I want to prove that in a group of order $pq^2$, if $p$ divides $|Z(G)|$, then $G$ is abelian.
I know that in this case, the order of $G/Z(G)$ must be $q^2$.
If $G/Z(G)\simeq \mathbb{Z}/{q^2}\mathbb{Z}$, then we are done, because $\mathbb{Z}/{q^2}\mathbb{Z}$ is cyclic.
But what happens if $G/Z(G)\simeq \mathbb{Z}/{q}\mathbb{Z}\times \mathbb{Z}/{q}\mathbb{Z}$? I think I'm missing something trivial..
You do not know that $G/Z(G)$ must have order $q^2$. In fact you are try to prove $G$ is abelian, which implies $Z(G) = G$ so you are actually trying to show $G/Z(G)$ has order $1$.

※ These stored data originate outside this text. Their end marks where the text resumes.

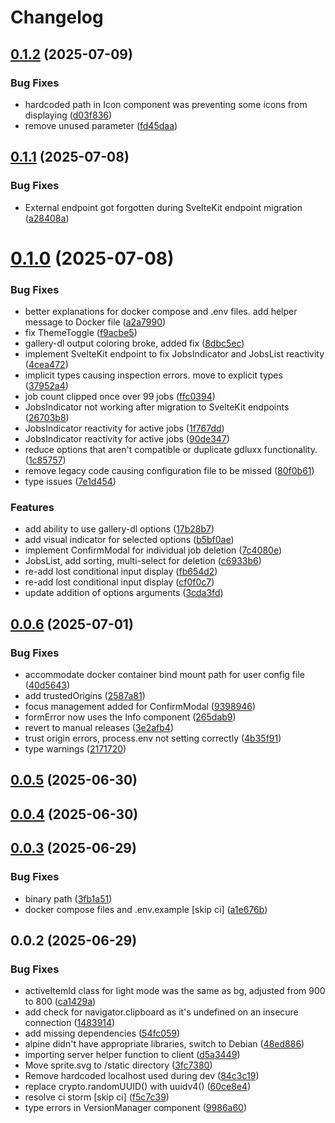 # Changelog

## [0.1.2](https://github.com/gdluxx/gdluxx/compare/v0.1.1...v0.1.2) (2025-07-09)


### Bug Fixes

* hardcoded path in Icon component was preventing some icons from displaying ([d03f836](https://github.com/gdluxx/gdluxx/commit/d03f836445bbf1cefd0f9ca0d42944e5a905edd1))
* remove unused parameter ([fd45daa](https://github.com/gdluxx/gdluxx/commit/fd45daa66ab091330c183847d79126978de32a24))

## [0.1.1](https://github.com/gdluxx/gdluxx/compare/v0.1.0...v0.1.1) (2025-07-08)


### Bug Fixes

* External endpoint got forgotten during SvelteKit endpoint migration ([a28408a](https://github.com/gdluxx/gdluxx/commit/a28408a857f3452af4d621dafb8afddc3e56338a))

# [0.1.0](https://github.com/gdluxx/gdluxx/compare/v0.0.6...v0.1.0) (2025-07-08)


### Bug Fixes

* better explanations for docker compose and .env files. add helper message to Docker file ([a2a7990](https://github.com/gdluxx/gdluxx/commit/a2a79902efae493a48e35e2b3ee8f9e812fb416c))
* fix ThemeToggle ([f9acbe5](https://github.com/gdluxx/gdluxx/commit/f9acbe553bd61e0904f1c0902291baafeb035dd2))
* gallery-dl output coloring broke, added fix ([8dbc5ec](https://github.com/gdluxx/gdluxx/commit/8dbc5ecddf8929df239399d358be43fc08ddc12f))
* implement SvelteKit endpoint to fix JobsIndicator and JobsList reactivity ([4cea472](https://github.com/gdluxx/gdluxx/commit/4cea472c32b0ecf5111dbedbd6854651c7c98a6c))
* implicit types causing inspection errors. move to explicit types ([37952a4](https://github.com/gdluxx/gdluxx/commit/37952a49a247c190bb9191fe716acdc97a36e5e6))
* job count clipped once over 99 jobs ([ffc0394](https://github.com/gdluxx/gdluxx/commit/ffc0394490b1c80cc66258dee8f36c120b6356b8))
* JobsIndicator not working after migration to SvelteKit endpoints ([26703b8](https://github.com/gdluxx/gdluxx/commit/26703b8bdd46ed873f65fba507d2f06bd7e0b1e7))
* JobsIndicator reactivity for active jobs ([1f767dd](https://github.com/gdluxx/gdluxx/commit/1f767dd903ea5492c997a71f604cd1052ffcf37e))
* JobsIndicator reactivity for active jobs ([90de347](https://github.com/gdluxx/gdluxx/commit/90de34712ca23f36e319cb13b87bc23ad90c7dca))
* reduce options that aren't compatible or duplicate gdluxx functionality. ([1c85757](https://github.com/gdluxx/gdluxx/commit/1c85757f3dc21d21f14dfe56c4de15a72fe27526))
* remove legacy code causing configuration file to be missed ([80f0b61](https://github.com/gdluxx/gdluxx/commit/80f0b61f218a305ece7ba4807ee8e520a459716d))
* type issues ([7e1d454](https://github.com/gdluxx/gdluxx/commit/7e1d45494d3f6615036c0f0bfcef612ad2a2b81d))


### Features

* add ability to use gallery-dl options ([17b28b7](https://github.com/gdluxx/gdluxx/commit/17b28b77e78c4cd447f4a0d150dd3c8a17ba70a1))
* add visual indicator for selected options ([b5bf0ae](https://github.com/gdluxx/gdluxx/commit/b5bf0ae9570eb66fff89f24bd268fab95619ae26))
* implement ConfirmModal for individual job deletion ([7c4080e](https://github.com/gdluxx/gdluxx/commit/7c4080ecf85a9c01182809906df45d217f781213))
* JobsList, add sorting, multi-select for deletion ([c6933b6](https://github.com/gdluxx/gdluxx/commit/c6933b681f7b313e16401fb62a964003cd4a7a14))
* re-add lost conditional input display ([fb654d2](https://github.com/gdluxx/gdluxx/commit/fb654d2d3a5fab7dd46e1deeb421bb5e4bb1f28d))
* re-add lost conditional input display ([cf0f0c7](https://github.com/gdluxx/gdluxx/commit/cf0f0c7e387ccee5ddca21930943e78fbaa070c1))
* update addition of options arguments ([3cda3fd](https://github.com/gdluxx/gdluxx/commit/3cda3fd525339516fb04a2bb6548daf60a5a8a7f))

## [0.0.6](https://github.com/gdluxx/gdluxx/compare/v0.0.5...v0.0.6) (2025-07-01)


### Bug Fixes

* accommodate docker container bind mount path for user config file ([40d5643](https://github.com/gdluxx/gdluxx/commit/40d5643fcc37413799e7de80866e059c90668be2))
* add trustedOrigins ([2587a81](https://github.com/gdluxx/gdluxx/commit/2587a81e745f44b24fdbae084910467996dcc24b))
* focus management added for ConfirmModal ([9398946](https://github.com/gdluxx/gdluxx/commit/9398946887e3cf1d65e019ce0442087442bae734))
* formError now uses the Info component ([265dab9](https://github.com/gdluxx/gdluxx/commit/265dab9cba4cdf3e8d44c5d2bdfd4ebfcd6b0272))
* revert to manual releases ([3e2afb4](https://github.com/gdluxx/gdluxx/commit/3e2afb4e66f35cc4c7c1713c81d07b32fd218fe7))
* trust origin errors, process.env not setting correctly ([4b35f91](https://github.com/gdluxx/gdluxx/commit/4b35f918364cb84e06b726a6dbd0c286fcd8927d))
* type warnings ([2171720](https://github.com/gdluxx/gdluxx/commit/2171720b06e724c0231ecf5737fb37bf2e8d675b))

## [0.0.5](https://github.com/gdluxx/gdluxx/compare/v0.0.4...v0.0.5) (2025-06-30)

## [0.0.4](https://github.com/gdluxx/gdluxx/compare/v0.0.3...v0.0.4) (2025-06-30)

## [0.0.3](https://github.com/gdluxx/gdluxx/compare/v0.0.2...v0.0.3) (2025-06-29)


### Bug Fixes

* binary path ([3fb1a51](https://github.com/gdluxx/gdluxx/commit/3fb1a519a2434831237f6ed17f0d451bf35c950a))
* docker compose files and .env.example [skip ci] ([a1e676b](https://github.com/gdluxx/gdluxx/commit/a1e676b9fbbe2794bd5a493a26a950906000803c))

## 0.0.2 (2025-06-29)


### Bug Fixes

* activeItemId class for light mode was the same as bg, adjusted from 900 to 800 ([ca1429a](https://github.com/gdluxx/gdluxx/commit/ca1429abe5cc12aea789bd94db280268ca013722))
* add check for navigator.clipboard as it's undefined on an insecure connection ([1483914](https://github.com/gdluxx/gdluxx/commit/14839144a495f504a715734c7b868c527a183d84))
* add missing dependencies ([54fc059](https://github.com/gdluxx/gdluxx/commit/54fc059e6c9c7538443d4cd72795868a686605b9))
* alpine didn't have appropriate libraries, switch to Debian ([48ed886](https://github.com/gdluxx/gdluxx/commit/48ed886591c7aa12a4ac5b2e2cf52e40c22c9b43))
* importing server helper function to client ([d5a3449](https://github.com/gdluxx/gdluxx/commit/d5a3449934e28d0feb6fccda123644371691f1a2))
* Move sprite.svg to /static directory ([3fc7380](https://github.com/gdluxx/gdluxx/commit/3fc7380a830a19361a240a1611eeda4bcdbd3670))
* Remove hardcoded localhost used during dev ([84c3c19](https://github.com/gdluxx/gdluxx/commit/84c3c19cfc9fc05c7054aa534d0c88abda3ff50a))
* replace crypto.randomUUID() with uuidv4() ([60ce8e4](https://github.com/gdluxx/gdluxx/commit/60ce8e4e7fde14b9724c7f667e6e79ad07f25cf7))
* resolve ci storm [skip ci] ([f5c7c39](https://github.com/gdluxx/gdluxx/commit/f5c7c39c92a4e42bcf590088fa6ddaad2be2ba4e))
* type errors in VersionManager component ([9986a60](https://github.com/gdluxx/gdluxx/commit/9986a60546fe8f6222b9f90452e9139f5fd649af))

Note that since $p$ divides $|Z(G)|$, a sylow $p$, $S_p$ is central. Thus $1 \to S_p \to G \to G/S_p \to1$ is a short exact sequence with $S_p$ central and $G/S_p$ nilpotent (order $q^2$ is abelian). It follows that $G$ is nilpotent, and hence is the product of its Sylow subgroups $G = S_p \times S_q$ and $S_q$ has order $q^2$ and is hence abelian.
Let suppose $|Z(G)|=p$ (else $G/Z(G)$ is cyclic).
Let $S$ be the subgroup generated by an element $s$ of order $q$ and consider $C(S)$, the centralizer of $S$ (the biggest subgroup of $G$ such that every element of $C(S)$ commutes with every element of $S$).
What about the cardinality of this subgroup?
Hence $C(S)=G$ (looking at their the cadinality) and then we have an absurd because this means that $|Z(G)| > p$.
Clearly $|Z(G)|=p$ and index$[G:Z(G)]=q^2$, so $Z(G)$ is normal Hall-subgroup. By the theorem of Schur-Zassenhaus it has a complement $H$, so $G=HZ(G)$, $H \cap Z(G) =1$. Hence $|H|=q^2$ and $H$ is abelian. But then $G=HZ(G)$ must be abelian.
Note without Schur-Zassenhaus: in general if $G/Z(G)$ is abelian, then $G$ is nilpotent. And hence $G$ is the direct product of its Sylow subgroups. In this case it follows that $G$ is abelian. By the way note that you must assume that $p \neq q$, otherwise the statement of the OP is not true.